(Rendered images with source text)

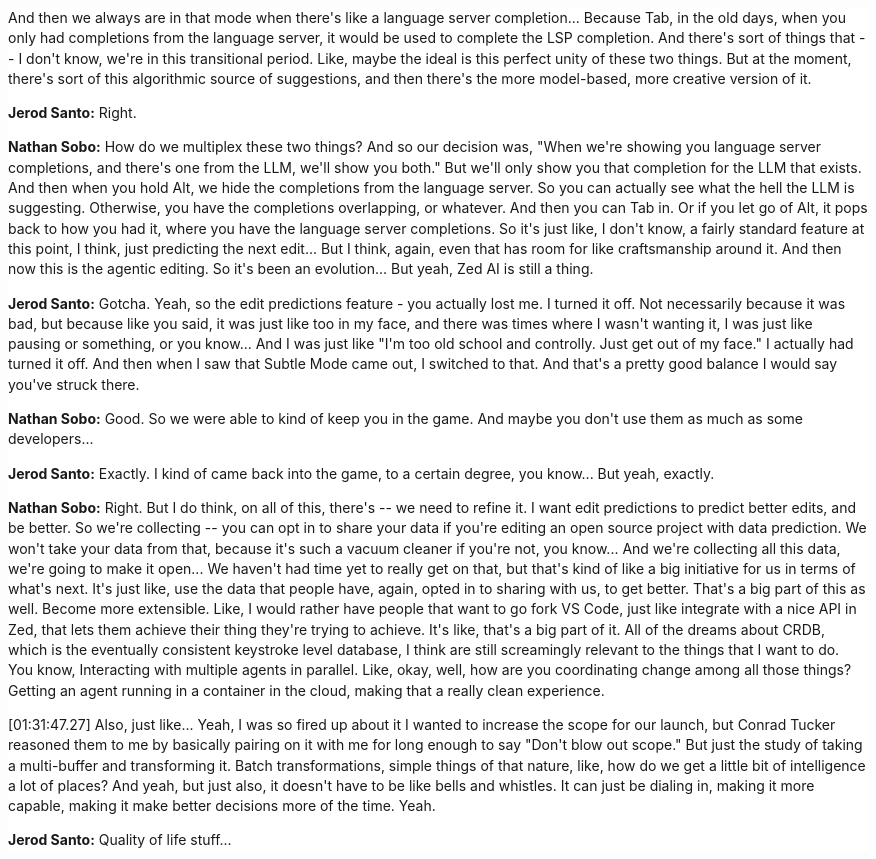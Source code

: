 And then we always are in that mode when there's like a language server completion... Because Tab, in the old days, when you only had completions from the language server, it would be used to complete the LSP completion. And there's sort of things that -- I don't know, we're in this transitional period. Like, maybe the ideal is this perfect unity of these two things. But at the moment, there's sort of this algorithmic source of suggestions, and then there's the more model-based, more creative version of it.

**Jerod Santo:** Right.

**Nathan Sobo:** How do we multiplex these two things? And so our decision was, "When we're showing you language server completions, and there's one from the LLM, we'll show you both." But we'll only show you that completion for the LLM that exists. And then when you hold Alt, we hide the completions from the language server. So you can actually see what the hell the LLM is suggesting. Otherwise, you have the completions overlapping, or whatever. And then you can Tab in. Or if you let go of Alt, it pops back to how you had it, where you have the language server completions. So it's just like, I don't know, a fairly standard feature at this point, I think, just predicting the next edit... But I think, again, even that has room for like craftsmanship around it. And then now this is the agentic editing. So it's been an evolution... But yeah, Zed AI is still a thing.

**Jerod Santo:** Gotcha. Yeah, so the edit predictions feature - you actually lost me. I turned it off. Not necessarily because it was bad, but because like you said, it was just like too in my face, and there was times where I wasn't wanting it, I was just like pausing or something, or you know... And I was just like "I'm too old school and controlly. Just get out of my face." I actually had turned it off. And then when I saw that Subtle Mode came out, I switched to that. And that's a pretty good balance I would say you've struck there.

**Nathan Sobo:** Good. So we were able to kind of keep you in the game. And maybe you don't use them as much as some developers...

**Jerod Santo:** Exactly. I kind of came back into the game, to a certain degree, you know... But yeah, exactly.

**Nathan Sobo:** Right. But I do think, on all of this, there's -- we need to refine it. I want edit predictions to predict better edits, and be better. So we're collecting -- you can opt in to share your data if you're editing an open source project with data prediction. We won't take your data from that, because it's such a vacuum cleaner if you're not, you know... And we're collecting all this data, we're going to make it open... We haven't had time yet to really get on that, but that's kind of like a big initiative for us in terms of what's next. It's just like, use the data that people have, again, opted in to sharing with us, to get better. That's a big part of this as well. Become more extensible. Like, I would rather have people that want to go fork VS Code, just like integrate with a nice API in Zed, that lets them achieve their thing they're trying to achieve. It's like, that's a big part of it. All of the dreams about CRDB, which is the eventually consistent keystroke level database, I think are still screamingly relevant to the things that I want to do. You know, Interacting with multiple agents in parallel. Like, okay, well, how are you coordinating change among all those things? Getting an agent running in a container in the cloud, making that a really clean experience.

\[01:31:47.27\] Also, just like... Yeah, I was so fired up about it I wanted to increase the scope for our launch, but Conrad Tucker reasoned them to me by basically pairing on it with me for long enough to say "Don't blow out scope." But just the study of taking a multi-buffer and transforming it. Batch transformations, simple things of that nature, like, how do we get a little bit of intelligence a lot of places? And yeah, but just also, it doesn't have to be like bells and whistles. It can just be dialing in, making it more capable, making it make better decisions more of the time. Yeah.

**Jerod Santo:** Quality of life stuff...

EXERCISE INSTRUCTIONS ->
Could you transcribe exactly the lines from the start of the records through the line containing "still a thing.", both ends included, leaving the pictures out?

ANSWER FOR THE TASK ->
Source code

: And then we always are in that mode when there's like a language server completion... Because Tab, in the old days, when you only had completions from the language server, it would be used to complete the LSP completion. And there's sort of things that -- I don't know, we're in this transitional period. Like, maybe the ideal is this perfect unity of these two things. But at the moment, there's sort of this algorithmic source of suggestions, and then there's the more model-based, more creative version of it.

**Jerod Santo:** Right.

**Nathan Sobo:** How do we multiplex these two things? And so our decision was, "When we're showing you language server completions, and there's one from the LLM, we'll show you both." But we'll only show you that completion for the LLM that exists. And then when you hold Alt, we hide the completions from the language server. So you can actually see what the hell the LLM is suggesting. Otherwise, you have the completions overlapping, or whatever. And then you can Tab in. Or if you let go of Alt, it pops back to how you had it, where you have the language server completions. So it's just like, I don't know, a fairly standard feature at this point, I think, just predicting the next edit... But I think, again, even that has room for like craftsmanship around it. And then now this is the agentic editing. So it's been an evolution... But yeah, Zed AI is still a thing.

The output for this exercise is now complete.